The flock of flamingos in the Caribbean Coast exhibit continues their honking and fluttering around regardless of the fact that Zoo New England’s Stone Zoo announced on March 13 that it would close until at least March 31 to help stem the coronavirus.
“They’re in the middle of courtship right now. Nothing stops that,” says Pete Costello, who oversees zookeepers and the day-to-day care of the animals as assistant curator at the Stoneham facility.
“We’ve been closed now a week,” Costello tells me by phone. “It seems longer. A lot longer. It’s really weird. …. Its really weird to walk around the zoo and be the only one here. … Normally you’re answering questions from guests. But there’s no guests here, so it’s really strange.”
His animal care crew remains nearly fully staffed, he says, except for a few zoo keepers who have stayed home to care for family members. A new pack of six wolves recently arrived and they’ve been placed in quarantine for three weeks, as is the zoo’s usual practice.
“We have pretty high standards of care,” Costello says. “We’re really not changing anything. All the animals are going on exhibit. The only real change is we’re giving some of the animals more enrichment.” Especially animals animated by guests they see walk by during normal times.
“Some of the animals are noticing that there are no guests here,” Costello says. “They’re super focused when the keepers walk by.”
Among these are the white-cheeked gibbons. Zoo keepers procured a bubble machine to occupy the apes.
“We did notice the otter looking out into the public area. They’re another species that interacts with the guests a bit,” Costello says. So keepers have been freezing buckets of ice that they toss into the river otter’s pool. Fish are frozen into the middle of the big ice cubes. “So it gives them a reward when they dig through.”
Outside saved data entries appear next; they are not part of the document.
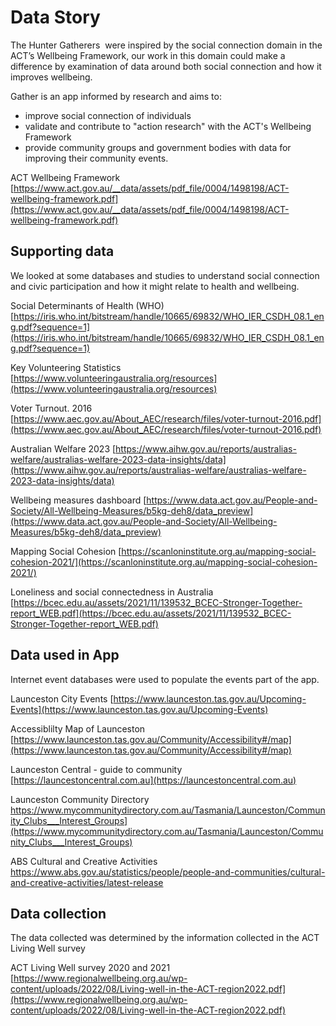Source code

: # Data Story
 
The Hunter Gatherers  were inspired by the social connection domain in the ACT’s Wellbeing Framework, our work in this domain could make a difference by examination of data around both social connection and how it improves wellbeing.

Gather is an app informed by research and aims to:
- improve social connection of individuals
- validate and contribute to "action research" with the ACT's Wellbeing Framework
- provide community groups and government bodies with data for improving their community events.

ACT Wellbeing Framework
[https://www.act.gov.au/__data/assets/pdf_file/0004/1498198/ACT-wellbeing-framework.pdf](https://www.act.gov.au/__data/assets/pdf_file/0004/1498198/ACT-wellbeing-framework.pdf)
## Supporting data

We looked at some databases and studies to understand social connection and civic participation and how it might relate to health and wellbeing.

Social Determinants of Health (WHO)
[https://iris.who.int/bitstream/handle/10665/69832/WHO_IER_CSDH_08.1_eng.pdf?sequence=1](https://iris.who.int/bitstream/handle/10665/69832/WHO_IER_CSDH_08.1_eng.pdf?sequence=1)

Key Volunteering Statistics
[https://www.volunteeringaustralia.org/resources](https://www.volunteeringaustralia.org/resources)

Voter Turnout. 2016
[https://www.aec.gov.au/About_AEC/research/files/voter-turnout-2016.pdf](https://www.aec.gov.au/About_AEC/research/files/voter-turnout-2016.pdf)

Australian Welfare 2023
[https://www.aihw.gov.au/reports/australias-welfare/australias-welfare-2023-data-insights/data](https://www.aihw.gov.au/reports/australias-welfare/australias-welfare-2023-data-insights/data)

Wellbeing measures dashboard
[https://www.data.act.gov.au/People-and-Society/All-Wellbeing-Measures/b5kg-deh8/data_preview](https://www.data.act.gov.au/People-and-Society/All-Wellbeing-Measures/b5kg-deh8/data_preview)

Mapping Social Cohesion
[https://scanloninstitute.org.au/mapping-social-cohesion-2021/](https://scanloninstitute.org.au/mapping-social-cohesion-2021/)

Loneliness and social connectedness in Australia
[https://bcec.edu.au/assets/2021/11/139532_BCEC-Stronger-Together-report_WEB.pdf](https://bcec.edu.au/assets/2021/11/139532_BCEC-Stronger-Together-report_WEB.pdf)
## Data used in App

Internet event databases were used to populate the events part of the app.

Launceston City Events
[https://www.launceston.tas.gov.au/Upcoming-Events](https://www.launceston.tas.gov.au/Upcoming-Events)

Accessiblilty Map of Launceston
[https://www.launceston.tas.gov.au/Community/Accessibility#/map](https://www.launceston.tas.gov.au/Community/Accessibility#/map)

Launceston Central - guide to community
[https://launcestoncentral.com.au](https://launcestoncentral.com.au)

Launceston Community Directory
https://www.mycommunitydirectory.com.au/Tasmania/Launceston/Community_Clubs___Interest_Groups](https://www.mycommunitydirectory.com.au/Tasmania/Launceston/Community_Clubs___Interest_Groups)

ABS Cultural and Creative Activities
https://www.abs.gov.au/statistics/people/people-and-communities/cultural-and-creative-activities/latest-release
## Data collection
The data collected was determined by the information collected in the ACT Living Well survey

ACT Living Well survey 2020 and 2021
[https://www.regionalwellbeing.org.au/wp-content/uploads/2022/08/Living-well-in-the-ACT-region2022.pdf](https://www.regionalwellbeing.org.au/wp-content/uploads/2022/08/Living-well-in-the-ACT-region2022.pdf)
Can zoo animals catch coronavirus? “We don’t know,” Costello says. The zoo already has protocols to keep human illnesses from spreading to the zoo’s animals, especially the primates, who can be more susceptible to human ailments. “We don’t have direct contact with them anyway. … If a zoo keeper comes in with a cold, they won’t work with primates.”
Are there lessons we can take from our animal cousins to help us get through a crisis?
“Just kind of deal with the change,” Costello ventures. “Don’t freak out over something you don’t have control over. Very rarely do you see animals hoard. They just use what they need.”